Records from a data collection:

——

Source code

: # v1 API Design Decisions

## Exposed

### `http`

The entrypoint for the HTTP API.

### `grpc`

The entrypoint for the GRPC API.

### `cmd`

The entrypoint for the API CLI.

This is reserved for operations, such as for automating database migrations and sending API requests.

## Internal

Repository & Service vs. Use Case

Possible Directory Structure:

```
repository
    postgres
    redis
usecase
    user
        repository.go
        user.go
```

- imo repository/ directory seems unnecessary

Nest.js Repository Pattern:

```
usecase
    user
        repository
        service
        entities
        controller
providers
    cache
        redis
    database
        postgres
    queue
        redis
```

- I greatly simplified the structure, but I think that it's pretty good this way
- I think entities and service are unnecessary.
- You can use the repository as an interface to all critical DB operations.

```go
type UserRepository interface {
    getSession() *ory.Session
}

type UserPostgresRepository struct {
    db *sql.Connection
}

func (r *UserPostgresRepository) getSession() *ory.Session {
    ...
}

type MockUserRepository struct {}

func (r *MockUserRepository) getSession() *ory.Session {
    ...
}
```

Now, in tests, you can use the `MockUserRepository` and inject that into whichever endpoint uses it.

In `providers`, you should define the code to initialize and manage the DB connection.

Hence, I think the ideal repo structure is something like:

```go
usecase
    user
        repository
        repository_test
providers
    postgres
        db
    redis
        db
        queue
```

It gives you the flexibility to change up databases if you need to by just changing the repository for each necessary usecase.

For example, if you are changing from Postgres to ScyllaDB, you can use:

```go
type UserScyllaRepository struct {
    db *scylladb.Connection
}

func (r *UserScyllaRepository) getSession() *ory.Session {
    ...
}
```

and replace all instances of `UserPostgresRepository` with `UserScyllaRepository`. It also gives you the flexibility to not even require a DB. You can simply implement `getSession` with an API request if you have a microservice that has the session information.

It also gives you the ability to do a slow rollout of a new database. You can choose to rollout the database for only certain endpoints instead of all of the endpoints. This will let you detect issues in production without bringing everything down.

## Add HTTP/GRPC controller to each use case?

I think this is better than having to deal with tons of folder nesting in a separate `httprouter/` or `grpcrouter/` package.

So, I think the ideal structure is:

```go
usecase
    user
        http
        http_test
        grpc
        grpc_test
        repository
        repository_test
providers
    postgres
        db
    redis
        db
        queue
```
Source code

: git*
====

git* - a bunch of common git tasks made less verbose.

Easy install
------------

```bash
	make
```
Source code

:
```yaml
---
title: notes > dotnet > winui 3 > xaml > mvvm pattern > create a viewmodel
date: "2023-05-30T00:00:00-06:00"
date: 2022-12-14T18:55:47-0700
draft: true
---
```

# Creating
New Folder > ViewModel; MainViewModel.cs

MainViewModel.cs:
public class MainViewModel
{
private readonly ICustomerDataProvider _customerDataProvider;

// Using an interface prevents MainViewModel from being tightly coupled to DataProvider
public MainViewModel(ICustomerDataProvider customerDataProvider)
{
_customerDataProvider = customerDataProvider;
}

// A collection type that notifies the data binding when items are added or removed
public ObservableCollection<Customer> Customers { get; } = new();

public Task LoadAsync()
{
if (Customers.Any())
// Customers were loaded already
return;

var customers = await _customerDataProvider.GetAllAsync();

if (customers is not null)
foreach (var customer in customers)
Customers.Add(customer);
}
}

——

### EXERCISE INSTRUCTIONS
Transcribe the records above exactly, from the opening line down to and including the line with "Repository & Service vs. Use Case".

### EXERCISE SOLUTION
Source code

: # v1 API Design Decisions

## Exposed

### `http`

The entrypoint for the HTTP API.

### `grpc`

The entrypoint for the GRPC API.

### `cmd`

The entrypoint for the API CLI.

This is reserved for operations, such as for automating database migrations and sending API requests.

## Internal

Repository & Service vs. Use Case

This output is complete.